„Nie przegap wieczności” – głosi tabliczka na murze Sanktuarium Pana Jezusa Konającego w Pacanowie. Tutejsza bazylika pw. św. Marcina liczy ponad 900 lat. Od 12 proboszczem parafii jest ks. Leszek Domagała, rocznik 1958. Potężna sylwetka, spokojny głos.
Jest przedostatnia niedziela lipca, przed południem. Po mszy ks. Domagała święci samochody na parkingu – to z okazji rozpoczynającego się właśnie tygodnia św. Krzysztofa, patrona kierowców. Bacznie przygląda się grupie kilkunastu osób stojących nieopodal bramy. Ci też nie spuszczają z niego wzroku, mrużą oczy. Znają się dobrze.

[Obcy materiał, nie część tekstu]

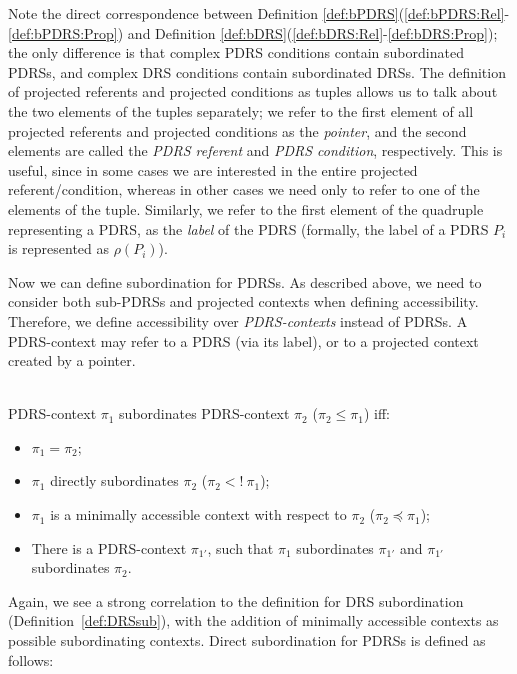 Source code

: \noindent Note the direct correspondence between Definition
\ref{def:bPDRS}(\ref{def:bPDRS:Rel}-\ref{def:bPDRS:Prop}) and Definition
\ref{def:bDRS}(\ref{def:bDRS:Rel}-\ref{def:bDRS:Prop}); the only difference
is that complex PDRS conditions contain subordinated PDRSs, and complex DRS
conditions contain subordinated DRSs.  The definition of projected referents
and projected conditions as tuples allows us to talk about the two elements
of the tuples separately; we refer to the first element of all projected
referents and projected conditions as the \textit{pointer}, and the second
elements are called the \textit{PDRS referent} and \textit{PDRS condition},
respectively. This is useful, since in some cases we are interested in the
entire projected referent/condition, whereas in other cases we need only to
refer to one of the elements of the tuple. Similarly, we refer to the first
element of the quadruple representing a PDRS, as the \textit{label} of the
PDRS (formally, the label of a PDRS $P_i$ is represented as $\rho(P_i)$).

Now we can define subordination for PDRSs. As described above, we need to
consider both sub-PDRSs and projected contexts when defining accessibility.
Therefore, we define accessibility over \textit{PDRS-contexts} instead of
PDRSs. A PDRS-context may refer to a PDRS (via its label), or to
a projected context created by a pointer.

\begin{definition}~\\
PDRS-context $\pi_1$ subordinates PDRS-context $\pi_2$ ($\pi_2 \leq \pi_1$)
iff:
\begin{itemize}
  \item $\pi_1 = \pi_2$;
  \item $\pi_1$ directly subordinates $\pi_2$ ($\pi_2 <!~\pi_1$);
  \item $\pi_1$ is a minimally accessible context with respect to $\pi_2$
    ($\pi_2 \preceq \pi_1$);    
  \item There is a PDRS-context $\pi_{1'}$, such that $\pi_1$ subordinates
    $\pi_{1'}$ and $\pi_{1'}$ subordinates $\pi_2$.
\end{itemize}
\end{definition}

\noindent Again, we see a strong correlation to the definition for DRS
subordination (Definition~\ref{def:DRSsub}), with the addition of minimally
accessible contexts as possible subordinating contexts. Direct subordination for
PDRSs is defined as follows:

W tej grupie jest Paweł Masłowski, który pomagał Domagale przy parafii, kiedy tylko ten zawitał do Pacanowa. Był na każde zawołanie, jak sam przyznaje – kosił, uprawiał ziemię, służył samochodem i własnymi rękami. Od jakiegoś czasu nie służy, o duchownym ma jak najgorsze zdanie, uważa, że terroryzuje miasto i jego mieszkańców. Wielu wiernych jest podobnego zdania, ale nie każdy miał odwagę stanąć tu dziś obok Masłowskiego. Ci, którzy się odważyli, idą za nim do zakrystii. Chcą się rozmówić z księdzem – zapytać, dlaczego z nich kpi, grozi, złorzeczy, obraża z ambony.
– Proszę opuścić zakrystię – mówi ks. Domagała.
– Nie opuścimy – słyszy w odpowiedzi – bo kościół jest nasz, wiernych, a nie księdza.
Dochodzi do kłótni. Przy reporterze „Polityki” ks. Domagała stara się zachowywać powściągliwie, jednak nie wszystkie słowa udaje się mu odpowiednio zważyć. Przyznaje, powiedział kiedyś, że powinien „przyp...” Masłowskiemu, ale ten, jak twierdzi, sobie zasłużył. Nim dostrzeże, że jest nagrywany przez wiernych, zdąży jeszcze przyznać się do nazwania „bohomazem” otoczonego kultem XII-wiecznego Krzyża Pana Jezusa Konającego wiszącego w tutejszej kaplicy, tego samego, który w kwietniu ubiegłego roku w rozmowie z lokalnym radiem nazwał „cudownym”.